Algorithms are sometimes distinguished as
Numerical
Seminumerical
Nonnumerical
Program is a set of computer instructions that implement the algorithm.
A poor implementation can render a good algorithm useless.
A good implementation will preserve the algorithm’s accuracy and efficiency, and will detect data that are inappropriate for the algorithm.
A robust algorithm is applicable over a wide range of data to which it is applicable.
A robust program, which is more important, is one that will detect input data that are inappropriate either for the algorithm or for the implementation in the given program.
Two most important aspects of a computer algorithm:
Accuracy
Efficiency
Error in Numerical Computations¶
The basic source of error in numerical computations is the inability to work with the reals.

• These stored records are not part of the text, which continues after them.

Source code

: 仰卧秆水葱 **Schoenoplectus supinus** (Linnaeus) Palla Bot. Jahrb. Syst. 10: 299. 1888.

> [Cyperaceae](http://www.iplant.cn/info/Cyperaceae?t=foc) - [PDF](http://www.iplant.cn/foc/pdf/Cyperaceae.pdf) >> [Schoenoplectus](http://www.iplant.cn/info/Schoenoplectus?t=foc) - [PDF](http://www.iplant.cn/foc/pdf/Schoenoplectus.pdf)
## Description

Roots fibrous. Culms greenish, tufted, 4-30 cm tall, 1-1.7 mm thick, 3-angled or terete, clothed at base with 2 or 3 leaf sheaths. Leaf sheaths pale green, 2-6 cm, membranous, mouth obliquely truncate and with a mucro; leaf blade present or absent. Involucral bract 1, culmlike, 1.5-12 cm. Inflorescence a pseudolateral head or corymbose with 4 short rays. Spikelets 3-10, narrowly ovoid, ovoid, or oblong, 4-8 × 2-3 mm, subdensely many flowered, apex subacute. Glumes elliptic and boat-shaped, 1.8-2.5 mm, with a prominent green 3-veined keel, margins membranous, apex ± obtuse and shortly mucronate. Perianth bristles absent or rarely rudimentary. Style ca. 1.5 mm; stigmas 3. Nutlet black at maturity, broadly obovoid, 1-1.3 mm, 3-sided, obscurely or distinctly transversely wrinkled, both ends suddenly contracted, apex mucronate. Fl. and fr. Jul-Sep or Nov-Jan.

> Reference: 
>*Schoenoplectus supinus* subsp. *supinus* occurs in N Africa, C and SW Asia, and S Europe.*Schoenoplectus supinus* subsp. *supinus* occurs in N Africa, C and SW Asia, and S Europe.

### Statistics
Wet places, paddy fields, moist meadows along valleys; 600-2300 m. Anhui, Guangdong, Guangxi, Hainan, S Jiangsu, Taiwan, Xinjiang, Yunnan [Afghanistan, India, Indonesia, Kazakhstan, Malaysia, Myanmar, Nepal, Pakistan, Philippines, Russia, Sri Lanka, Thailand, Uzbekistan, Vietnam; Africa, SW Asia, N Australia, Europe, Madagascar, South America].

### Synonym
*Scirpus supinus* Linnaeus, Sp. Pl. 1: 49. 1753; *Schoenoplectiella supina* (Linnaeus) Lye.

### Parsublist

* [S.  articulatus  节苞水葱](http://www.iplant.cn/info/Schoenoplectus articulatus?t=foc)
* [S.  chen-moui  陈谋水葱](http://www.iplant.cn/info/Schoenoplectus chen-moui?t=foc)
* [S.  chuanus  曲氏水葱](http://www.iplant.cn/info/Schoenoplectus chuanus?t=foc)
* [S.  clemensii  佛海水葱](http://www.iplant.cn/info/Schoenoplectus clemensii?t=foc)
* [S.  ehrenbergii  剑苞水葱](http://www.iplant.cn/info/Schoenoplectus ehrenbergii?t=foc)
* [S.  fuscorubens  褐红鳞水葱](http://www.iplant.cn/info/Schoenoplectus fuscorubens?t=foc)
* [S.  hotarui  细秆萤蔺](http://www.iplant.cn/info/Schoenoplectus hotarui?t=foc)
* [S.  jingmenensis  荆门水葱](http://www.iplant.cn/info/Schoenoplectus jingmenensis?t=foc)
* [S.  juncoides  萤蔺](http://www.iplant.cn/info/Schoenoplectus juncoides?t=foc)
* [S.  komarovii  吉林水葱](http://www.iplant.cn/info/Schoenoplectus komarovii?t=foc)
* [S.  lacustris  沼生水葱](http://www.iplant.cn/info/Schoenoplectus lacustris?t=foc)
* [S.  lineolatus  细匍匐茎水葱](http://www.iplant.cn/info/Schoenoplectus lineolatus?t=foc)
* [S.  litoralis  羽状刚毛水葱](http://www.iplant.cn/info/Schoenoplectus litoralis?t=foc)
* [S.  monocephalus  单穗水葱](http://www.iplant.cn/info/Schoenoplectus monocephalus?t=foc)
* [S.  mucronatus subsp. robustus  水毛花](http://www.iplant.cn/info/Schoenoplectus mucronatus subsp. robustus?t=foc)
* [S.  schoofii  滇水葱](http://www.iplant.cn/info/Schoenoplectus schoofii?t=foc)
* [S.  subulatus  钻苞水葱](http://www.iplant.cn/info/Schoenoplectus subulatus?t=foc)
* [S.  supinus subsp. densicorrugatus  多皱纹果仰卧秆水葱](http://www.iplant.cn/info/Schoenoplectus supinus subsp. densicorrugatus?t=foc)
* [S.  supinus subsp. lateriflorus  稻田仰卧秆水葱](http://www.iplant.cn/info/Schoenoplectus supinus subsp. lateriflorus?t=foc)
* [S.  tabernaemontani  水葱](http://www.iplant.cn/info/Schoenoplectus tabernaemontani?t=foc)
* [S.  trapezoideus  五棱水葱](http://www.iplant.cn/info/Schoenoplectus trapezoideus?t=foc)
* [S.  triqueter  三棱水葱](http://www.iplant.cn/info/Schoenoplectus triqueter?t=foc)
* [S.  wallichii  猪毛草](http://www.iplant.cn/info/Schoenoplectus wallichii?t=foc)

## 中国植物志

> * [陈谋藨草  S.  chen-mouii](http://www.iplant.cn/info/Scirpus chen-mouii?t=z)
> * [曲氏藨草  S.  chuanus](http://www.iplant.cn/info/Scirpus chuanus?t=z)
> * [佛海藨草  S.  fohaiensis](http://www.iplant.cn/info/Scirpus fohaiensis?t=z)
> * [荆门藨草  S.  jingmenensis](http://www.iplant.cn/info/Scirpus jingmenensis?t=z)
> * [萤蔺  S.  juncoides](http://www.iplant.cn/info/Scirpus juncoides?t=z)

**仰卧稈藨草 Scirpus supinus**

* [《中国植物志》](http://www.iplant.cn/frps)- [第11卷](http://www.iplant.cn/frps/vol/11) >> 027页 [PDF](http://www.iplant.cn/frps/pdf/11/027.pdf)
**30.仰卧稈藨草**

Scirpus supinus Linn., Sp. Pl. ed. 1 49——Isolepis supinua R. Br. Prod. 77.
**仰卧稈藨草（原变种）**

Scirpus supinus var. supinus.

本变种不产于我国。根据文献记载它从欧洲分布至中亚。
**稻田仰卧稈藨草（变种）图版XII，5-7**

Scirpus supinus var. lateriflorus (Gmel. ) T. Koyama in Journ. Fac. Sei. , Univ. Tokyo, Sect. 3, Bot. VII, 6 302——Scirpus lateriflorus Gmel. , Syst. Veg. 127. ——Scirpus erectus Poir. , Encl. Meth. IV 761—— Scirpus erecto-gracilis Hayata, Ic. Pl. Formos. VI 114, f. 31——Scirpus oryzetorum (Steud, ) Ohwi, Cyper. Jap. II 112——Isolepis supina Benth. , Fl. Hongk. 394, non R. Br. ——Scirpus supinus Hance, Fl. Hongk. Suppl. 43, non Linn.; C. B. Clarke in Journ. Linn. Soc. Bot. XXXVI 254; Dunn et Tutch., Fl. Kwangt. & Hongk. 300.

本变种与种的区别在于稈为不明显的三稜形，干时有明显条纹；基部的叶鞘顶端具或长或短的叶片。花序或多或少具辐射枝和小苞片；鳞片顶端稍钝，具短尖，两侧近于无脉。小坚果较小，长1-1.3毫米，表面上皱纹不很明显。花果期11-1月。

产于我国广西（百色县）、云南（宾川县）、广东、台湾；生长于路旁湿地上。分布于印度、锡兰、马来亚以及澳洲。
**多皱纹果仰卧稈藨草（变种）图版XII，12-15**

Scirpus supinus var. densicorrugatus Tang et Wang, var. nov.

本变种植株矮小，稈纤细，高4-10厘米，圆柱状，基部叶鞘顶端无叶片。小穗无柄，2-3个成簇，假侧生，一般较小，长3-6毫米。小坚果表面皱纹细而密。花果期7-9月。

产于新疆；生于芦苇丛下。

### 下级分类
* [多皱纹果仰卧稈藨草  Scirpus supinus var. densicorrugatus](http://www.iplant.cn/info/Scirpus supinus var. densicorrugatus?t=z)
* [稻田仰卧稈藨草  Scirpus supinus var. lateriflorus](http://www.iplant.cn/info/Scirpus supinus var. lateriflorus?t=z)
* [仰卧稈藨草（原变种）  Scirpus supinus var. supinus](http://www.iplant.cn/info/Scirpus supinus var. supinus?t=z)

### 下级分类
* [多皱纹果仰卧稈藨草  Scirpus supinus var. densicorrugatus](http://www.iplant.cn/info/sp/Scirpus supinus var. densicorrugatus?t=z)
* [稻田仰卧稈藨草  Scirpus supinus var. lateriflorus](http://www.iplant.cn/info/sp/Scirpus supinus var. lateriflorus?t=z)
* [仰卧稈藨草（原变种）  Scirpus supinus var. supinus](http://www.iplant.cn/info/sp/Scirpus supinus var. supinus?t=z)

absolute error, $|\widetilde{r} -r|$
relative error, $|\widetilde{r} -r|/|r|$
What if $r$ is not a single real number? For example, in statistical data analysis, the numerical result, $\widetilde{r}$, may consist of estimates of several regression coefficients, various sums of squares and their ratio, and several other quantities.

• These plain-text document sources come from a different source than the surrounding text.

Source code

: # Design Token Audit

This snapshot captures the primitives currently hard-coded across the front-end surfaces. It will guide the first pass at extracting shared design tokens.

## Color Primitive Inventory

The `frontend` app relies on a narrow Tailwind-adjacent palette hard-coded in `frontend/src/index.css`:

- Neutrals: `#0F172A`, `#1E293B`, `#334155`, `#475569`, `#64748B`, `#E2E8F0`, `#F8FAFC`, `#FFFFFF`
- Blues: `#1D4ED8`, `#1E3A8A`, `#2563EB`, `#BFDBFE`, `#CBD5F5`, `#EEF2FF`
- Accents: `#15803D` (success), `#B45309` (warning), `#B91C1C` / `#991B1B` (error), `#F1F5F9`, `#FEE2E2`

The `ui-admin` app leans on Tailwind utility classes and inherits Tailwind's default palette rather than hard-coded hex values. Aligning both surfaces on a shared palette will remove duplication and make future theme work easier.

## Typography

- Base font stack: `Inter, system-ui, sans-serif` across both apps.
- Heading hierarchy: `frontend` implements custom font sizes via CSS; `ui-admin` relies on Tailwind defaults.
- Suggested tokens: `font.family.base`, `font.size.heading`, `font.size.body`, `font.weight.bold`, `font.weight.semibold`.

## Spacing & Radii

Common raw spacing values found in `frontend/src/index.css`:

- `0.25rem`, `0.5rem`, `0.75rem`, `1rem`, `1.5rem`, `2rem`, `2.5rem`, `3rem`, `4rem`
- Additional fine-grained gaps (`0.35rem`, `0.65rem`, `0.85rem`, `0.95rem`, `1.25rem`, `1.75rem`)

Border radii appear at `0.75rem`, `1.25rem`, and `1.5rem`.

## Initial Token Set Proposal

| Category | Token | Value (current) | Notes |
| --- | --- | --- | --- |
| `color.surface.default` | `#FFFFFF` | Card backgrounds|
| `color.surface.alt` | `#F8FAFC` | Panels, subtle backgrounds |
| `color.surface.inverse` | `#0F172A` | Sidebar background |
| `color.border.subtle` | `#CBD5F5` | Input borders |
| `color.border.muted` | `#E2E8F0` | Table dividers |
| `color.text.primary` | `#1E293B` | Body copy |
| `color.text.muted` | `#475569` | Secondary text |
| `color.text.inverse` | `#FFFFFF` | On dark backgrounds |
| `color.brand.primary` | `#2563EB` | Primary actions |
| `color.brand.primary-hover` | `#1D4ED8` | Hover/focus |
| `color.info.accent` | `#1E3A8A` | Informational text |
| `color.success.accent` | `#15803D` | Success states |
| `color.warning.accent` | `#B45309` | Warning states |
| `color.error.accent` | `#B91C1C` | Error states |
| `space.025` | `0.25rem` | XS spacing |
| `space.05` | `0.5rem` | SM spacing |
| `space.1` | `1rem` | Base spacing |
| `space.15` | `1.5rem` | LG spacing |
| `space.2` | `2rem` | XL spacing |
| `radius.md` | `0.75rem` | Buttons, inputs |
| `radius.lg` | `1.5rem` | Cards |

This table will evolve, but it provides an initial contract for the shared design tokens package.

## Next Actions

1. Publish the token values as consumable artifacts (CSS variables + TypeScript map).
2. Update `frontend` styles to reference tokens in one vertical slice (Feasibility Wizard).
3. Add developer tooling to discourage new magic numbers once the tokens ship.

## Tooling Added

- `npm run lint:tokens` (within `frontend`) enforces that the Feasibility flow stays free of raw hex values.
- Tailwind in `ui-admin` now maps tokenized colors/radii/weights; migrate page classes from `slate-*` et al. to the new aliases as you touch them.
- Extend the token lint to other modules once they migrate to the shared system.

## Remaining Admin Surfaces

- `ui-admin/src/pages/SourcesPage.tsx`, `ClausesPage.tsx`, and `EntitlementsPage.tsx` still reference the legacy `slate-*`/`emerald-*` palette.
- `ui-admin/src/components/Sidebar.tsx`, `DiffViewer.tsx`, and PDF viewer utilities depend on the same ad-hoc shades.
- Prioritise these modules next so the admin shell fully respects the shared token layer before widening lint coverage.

$$ \Delta(\widetilde{r}, r), $$ where $\Delta(\cdot, \cdot)$ is a nonnegative, real-valued function.
If $r$ is a vector, the measure may be based on some norm, $\|\widetilde{r} -r \|$.
For a given algorithm, the amount of error to expect or some bound on the error.
Alternatively, an upper bound on the error.
Or, an estimate of an “average error” based on some assumed probability distribution of the data comprising the problem.
Order of Error¶
In general, a function $f(t)$ is said to be of order $g(t)$ at $t_0$, written $O(g(t))$ ("big O of $g(t)$"), if there exists a positive constant $M$ such that $$ |f(t)| \le M|g(t)| \quad \text{as } t\rightarrow t_0. $$
This is the order of convergence of one function to another function at a given point. Notice that this is pointwise convergence; we compare the functions near the point $t_0$.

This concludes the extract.